**Available records**
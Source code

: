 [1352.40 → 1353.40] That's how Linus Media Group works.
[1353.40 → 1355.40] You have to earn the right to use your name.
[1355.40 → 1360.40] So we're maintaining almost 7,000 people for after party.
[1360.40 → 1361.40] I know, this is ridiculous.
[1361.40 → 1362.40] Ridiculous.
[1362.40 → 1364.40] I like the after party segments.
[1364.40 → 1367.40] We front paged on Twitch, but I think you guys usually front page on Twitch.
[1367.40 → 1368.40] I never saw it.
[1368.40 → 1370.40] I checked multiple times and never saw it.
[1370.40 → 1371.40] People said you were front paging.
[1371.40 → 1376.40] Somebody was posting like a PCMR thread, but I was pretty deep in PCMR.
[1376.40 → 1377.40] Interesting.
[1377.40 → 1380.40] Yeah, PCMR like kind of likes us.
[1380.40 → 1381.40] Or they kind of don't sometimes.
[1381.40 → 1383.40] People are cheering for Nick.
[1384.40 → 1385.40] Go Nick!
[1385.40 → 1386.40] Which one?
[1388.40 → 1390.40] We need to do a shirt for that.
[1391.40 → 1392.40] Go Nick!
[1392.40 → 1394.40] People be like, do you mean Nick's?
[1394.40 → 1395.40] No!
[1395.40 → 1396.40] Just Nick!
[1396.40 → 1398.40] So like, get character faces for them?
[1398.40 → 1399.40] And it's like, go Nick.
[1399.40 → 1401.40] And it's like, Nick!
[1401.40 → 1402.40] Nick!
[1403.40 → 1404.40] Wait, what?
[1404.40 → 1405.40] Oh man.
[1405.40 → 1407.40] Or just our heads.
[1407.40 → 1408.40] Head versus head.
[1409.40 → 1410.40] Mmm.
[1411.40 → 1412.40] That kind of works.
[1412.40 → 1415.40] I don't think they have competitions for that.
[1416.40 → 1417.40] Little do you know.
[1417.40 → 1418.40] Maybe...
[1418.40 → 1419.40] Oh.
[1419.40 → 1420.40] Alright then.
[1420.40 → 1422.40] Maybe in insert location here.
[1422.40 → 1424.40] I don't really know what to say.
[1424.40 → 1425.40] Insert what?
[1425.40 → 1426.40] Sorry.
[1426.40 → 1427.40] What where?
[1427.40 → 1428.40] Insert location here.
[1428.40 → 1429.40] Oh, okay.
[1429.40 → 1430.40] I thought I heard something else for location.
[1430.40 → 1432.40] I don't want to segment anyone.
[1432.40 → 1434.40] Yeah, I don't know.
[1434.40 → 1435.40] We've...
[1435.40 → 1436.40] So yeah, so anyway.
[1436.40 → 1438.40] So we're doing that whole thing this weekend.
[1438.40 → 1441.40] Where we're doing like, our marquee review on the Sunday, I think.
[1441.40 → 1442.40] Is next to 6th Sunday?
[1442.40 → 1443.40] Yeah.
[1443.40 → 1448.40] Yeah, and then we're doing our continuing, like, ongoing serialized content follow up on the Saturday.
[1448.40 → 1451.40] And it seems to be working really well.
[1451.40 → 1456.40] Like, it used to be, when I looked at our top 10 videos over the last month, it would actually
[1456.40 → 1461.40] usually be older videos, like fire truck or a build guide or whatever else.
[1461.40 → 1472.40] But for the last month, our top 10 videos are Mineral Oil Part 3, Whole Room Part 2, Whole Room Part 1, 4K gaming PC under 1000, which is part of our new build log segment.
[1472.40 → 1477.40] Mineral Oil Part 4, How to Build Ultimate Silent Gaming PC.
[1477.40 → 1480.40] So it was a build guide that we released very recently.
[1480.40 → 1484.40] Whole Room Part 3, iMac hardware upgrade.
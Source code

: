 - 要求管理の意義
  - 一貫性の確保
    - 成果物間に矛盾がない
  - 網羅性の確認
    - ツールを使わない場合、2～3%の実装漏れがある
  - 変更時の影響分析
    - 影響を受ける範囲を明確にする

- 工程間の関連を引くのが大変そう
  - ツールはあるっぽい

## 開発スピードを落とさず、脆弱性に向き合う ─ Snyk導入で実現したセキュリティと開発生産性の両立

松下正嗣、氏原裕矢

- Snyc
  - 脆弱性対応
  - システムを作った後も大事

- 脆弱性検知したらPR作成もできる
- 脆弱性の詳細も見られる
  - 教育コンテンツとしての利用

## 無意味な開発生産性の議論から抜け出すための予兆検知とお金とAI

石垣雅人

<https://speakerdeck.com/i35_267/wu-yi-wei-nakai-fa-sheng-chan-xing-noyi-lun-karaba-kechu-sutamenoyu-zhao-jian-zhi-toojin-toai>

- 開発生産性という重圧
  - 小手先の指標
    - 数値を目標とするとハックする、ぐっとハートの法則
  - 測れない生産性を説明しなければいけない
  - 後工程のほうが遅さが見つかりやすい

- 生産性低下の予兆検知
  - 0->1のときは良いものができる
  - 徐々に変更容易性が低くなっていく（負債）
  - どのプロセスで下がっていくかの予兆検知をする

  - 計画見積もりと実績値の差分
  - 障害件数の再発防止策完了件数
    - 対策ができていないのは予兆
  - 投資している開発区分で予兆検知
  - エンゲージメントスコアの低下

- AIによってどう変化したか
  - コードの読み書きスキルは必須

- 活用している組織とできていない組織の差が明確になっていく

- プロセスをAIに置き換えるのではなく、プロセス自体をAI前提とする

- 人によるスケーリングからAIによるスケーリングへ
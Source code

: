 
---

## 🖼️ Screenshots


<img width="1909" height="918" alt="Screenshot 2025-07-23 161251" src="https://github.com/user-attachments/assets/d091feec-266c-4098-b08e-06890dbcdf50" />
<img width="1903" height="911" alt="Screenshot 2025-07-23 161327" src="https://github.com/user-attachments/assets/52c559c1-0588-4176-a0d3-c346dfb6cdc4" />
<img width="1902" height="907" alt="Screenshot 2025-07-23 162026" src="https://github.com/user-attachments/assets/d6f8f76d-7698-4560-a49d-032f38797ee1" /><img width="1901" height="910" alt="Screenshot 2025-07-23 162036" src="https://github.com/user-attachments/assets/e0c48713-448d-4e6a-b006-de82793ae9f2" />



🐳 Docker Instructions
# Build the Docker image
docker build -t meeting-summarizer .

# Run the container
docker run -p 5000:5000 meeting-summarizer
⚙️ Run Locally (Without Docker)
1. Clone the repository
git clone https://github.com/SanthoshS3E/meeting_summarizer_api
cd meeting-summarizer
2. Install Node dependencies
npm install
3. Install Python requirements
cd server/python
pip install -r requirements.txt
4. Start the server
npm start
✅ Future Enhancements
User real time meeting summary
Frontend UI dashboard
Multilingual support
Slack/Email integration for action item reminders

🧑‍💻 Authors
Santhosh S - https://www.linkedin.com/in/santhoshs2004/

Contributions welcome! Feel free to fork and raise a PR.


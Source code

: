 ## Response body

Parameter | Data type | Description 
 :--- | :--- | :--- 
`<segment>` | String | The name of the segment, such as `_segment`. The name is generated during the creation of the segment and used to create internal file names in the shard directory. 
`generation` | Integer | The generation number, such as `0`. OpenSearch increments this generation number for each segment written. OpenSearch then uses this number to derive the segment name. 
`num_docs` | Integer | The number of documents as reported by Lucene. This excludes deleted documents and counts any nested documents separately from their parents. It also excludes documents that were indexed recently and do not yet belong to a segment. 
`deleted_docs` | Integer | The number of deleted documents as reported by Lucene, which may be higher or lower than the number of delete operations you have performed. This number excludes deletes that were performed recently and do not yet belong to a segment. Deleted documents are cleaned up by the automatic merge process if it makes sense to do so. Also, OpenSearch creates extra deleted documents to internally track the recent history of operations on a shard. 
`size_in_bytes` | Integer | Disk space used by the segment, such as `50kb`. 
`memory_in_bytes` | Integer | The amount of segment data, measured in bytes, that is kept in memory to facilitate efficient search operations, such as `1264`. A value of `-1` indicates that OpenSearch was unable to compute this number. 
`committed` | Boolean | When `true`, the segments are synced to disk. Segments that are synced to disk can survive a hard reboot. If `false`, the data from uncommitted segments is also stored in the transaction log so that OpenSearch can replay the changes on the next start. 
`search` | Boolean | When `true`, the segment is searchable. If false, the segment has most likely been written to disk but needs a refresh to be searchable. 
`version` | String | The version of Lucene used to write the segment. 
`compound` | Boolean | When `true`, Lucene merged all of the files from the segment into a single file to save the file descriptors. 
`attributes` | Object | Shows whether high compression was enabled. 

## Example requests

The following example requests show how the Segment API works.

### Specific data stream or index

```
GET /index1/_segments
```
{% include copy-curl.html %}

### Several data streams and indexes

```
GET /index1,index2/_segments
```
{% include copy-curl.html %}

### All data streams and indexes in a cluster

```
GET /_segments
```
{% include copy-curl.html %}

**Activity**
What is wanted is every line from the first line of the entries through the line that contains "[1364.40 → 1367.40]", given again exactly.

**Completed task**
Source code

: [1352.40 → 1353.40] That's how Linus Media Group works.
[1353.40 → 1355.40] You have to earn the right to use your name.
[1355.40 → 1360.40] So we're maintaining almost 7,000 people for after party.
[1360.40 → 1361.40] I know, this is ridiculous.
[1361.40 → 1362.40] Ridiculous.
[1362.40 → 1364.40] I like the after party segments.
[1364.40 → 1367.40] We front paged on Twitch, but I think you guys usually front page on Twitch.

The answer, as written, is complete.